By the change of variables theorem \[ M(s) = \int_0^\infty e^{s t} r e^{-r t} \, dt = \int_0^\infty r e^{(s - r)t} \, dt \] The integral evaluates to \( \frac{r}{r - s} \) if \( s \lt r \) and to \( \infty \) if \( s \ge r \).

In the gamma experiment, set \(n = 1\) so that the simulated random variable has an exponential distribution. Vary \(r\) with the scroll bar and watch how the mean\( \pm \)standard deviation bar changes. For various values of \(r\), run the experiment 1000 times and compare the empirical mean and standard deviation to the distribution mean and standard deviation, respectively.

## Additional Properties

The exponential distribution has a number of interesting and important mathematical properties.

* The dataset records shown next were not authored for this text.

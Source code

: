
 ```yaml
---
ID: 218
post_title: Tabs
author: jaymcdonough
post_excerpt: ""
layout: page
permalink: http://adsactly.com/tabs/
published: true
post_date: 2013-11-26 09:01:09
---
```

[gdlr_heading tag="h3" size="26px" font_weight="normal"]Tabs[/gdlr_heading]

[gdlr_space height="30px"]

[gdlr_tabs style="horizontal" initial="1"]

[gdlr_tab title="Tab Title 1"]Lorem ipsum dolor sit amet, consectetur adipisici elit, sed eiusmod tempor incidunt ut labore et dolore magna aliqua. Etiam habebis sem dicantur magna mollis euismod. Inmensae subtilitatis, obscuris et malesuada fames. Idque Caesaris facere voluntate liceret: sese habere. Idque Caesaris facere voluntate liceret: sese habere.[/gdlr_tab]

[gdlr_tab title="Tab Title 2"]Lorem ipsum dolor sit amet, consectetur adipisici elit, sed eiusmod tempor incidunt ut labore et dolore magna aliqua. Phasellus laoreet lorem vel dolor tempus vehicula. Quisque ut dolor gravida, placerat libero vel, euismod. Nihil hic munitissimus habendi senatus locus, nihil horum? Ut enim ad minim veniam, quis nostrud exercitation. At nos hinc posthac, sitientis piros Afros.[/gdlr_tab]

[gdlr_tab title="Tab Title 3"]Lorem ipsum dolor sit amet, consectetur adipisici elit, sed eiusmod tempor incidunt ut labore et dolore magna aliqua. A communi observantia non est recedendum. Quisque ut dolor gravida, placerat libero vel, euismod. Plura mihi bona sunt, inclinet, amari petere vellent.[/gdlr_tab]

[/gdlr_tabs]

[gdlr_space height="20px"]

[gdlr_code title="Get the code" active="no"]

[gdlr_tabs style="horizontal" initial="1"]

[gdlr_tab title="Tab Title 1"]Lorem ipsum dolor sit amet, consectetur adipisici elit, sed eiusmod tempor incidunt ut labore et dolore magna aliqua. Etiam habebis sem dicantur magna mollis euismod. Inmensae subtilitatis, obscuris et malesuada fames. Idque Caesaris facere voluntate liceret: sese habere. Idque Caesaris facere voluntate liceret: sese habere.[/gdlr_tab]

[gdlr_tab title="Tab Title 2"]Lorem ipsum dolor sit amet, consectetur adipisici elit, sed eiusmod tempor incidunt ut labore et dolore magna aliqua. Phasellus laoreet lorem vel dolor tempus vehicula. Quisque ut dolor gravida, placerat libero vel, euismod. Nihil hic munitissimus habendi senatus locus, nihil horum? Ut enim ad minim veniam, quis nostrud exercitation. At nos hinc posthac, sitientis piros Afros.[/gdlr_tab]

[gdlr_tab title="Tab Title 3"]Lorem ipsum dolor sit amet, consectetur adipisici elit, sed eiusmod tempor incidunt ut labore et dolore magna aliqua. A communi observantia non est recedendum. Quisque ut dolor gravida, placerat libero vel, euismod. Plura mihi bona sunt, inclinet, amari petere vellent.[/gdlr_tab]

First, and not surprisingly, it's a member of the general exponential family.

Suppose that \( X \) has the exponential distribution with rate parameter \( r \in (0, \infty) \). Then \( X \) has a one parameter general exponential distribution, with natural parameter \( -r \) and natural statistic \( X \).

## Proof

This follows directly from the form of the PDF, \( f(x) = r e^{-r x} \) for \( x \in [0, \infty) \), and the definition of the general exponential family.

### The Scaling Property

As suggested earlier, the exponential distribution is a scale family, and \(1/r\) is the scale parameter.

Suppose that \(X\) has the exponential distribution with rate parameter \(r \gt 0\) and that \(c \gt 0\). Then \(c X\) has the exponential distribution with rate parameter \(r / c\).

## Proof

For \(t \ge 0\), \(\P(c\,X \gt t) = \P(X \gt t / c) = e^{-r (t / c)} = e^{-(r / c) t}\).

Recall that multiplying a random variable by a positive constant frequently corresponds to a change of units (minutes into hours for a lifetime variable, for example). Thus, the exponential distribution is preserved under such changes of units. In the context of the Poisson process, this has to be the case, since the memoryless property, which led to the exponential distribution in the first place, clearly does not depend on the time units.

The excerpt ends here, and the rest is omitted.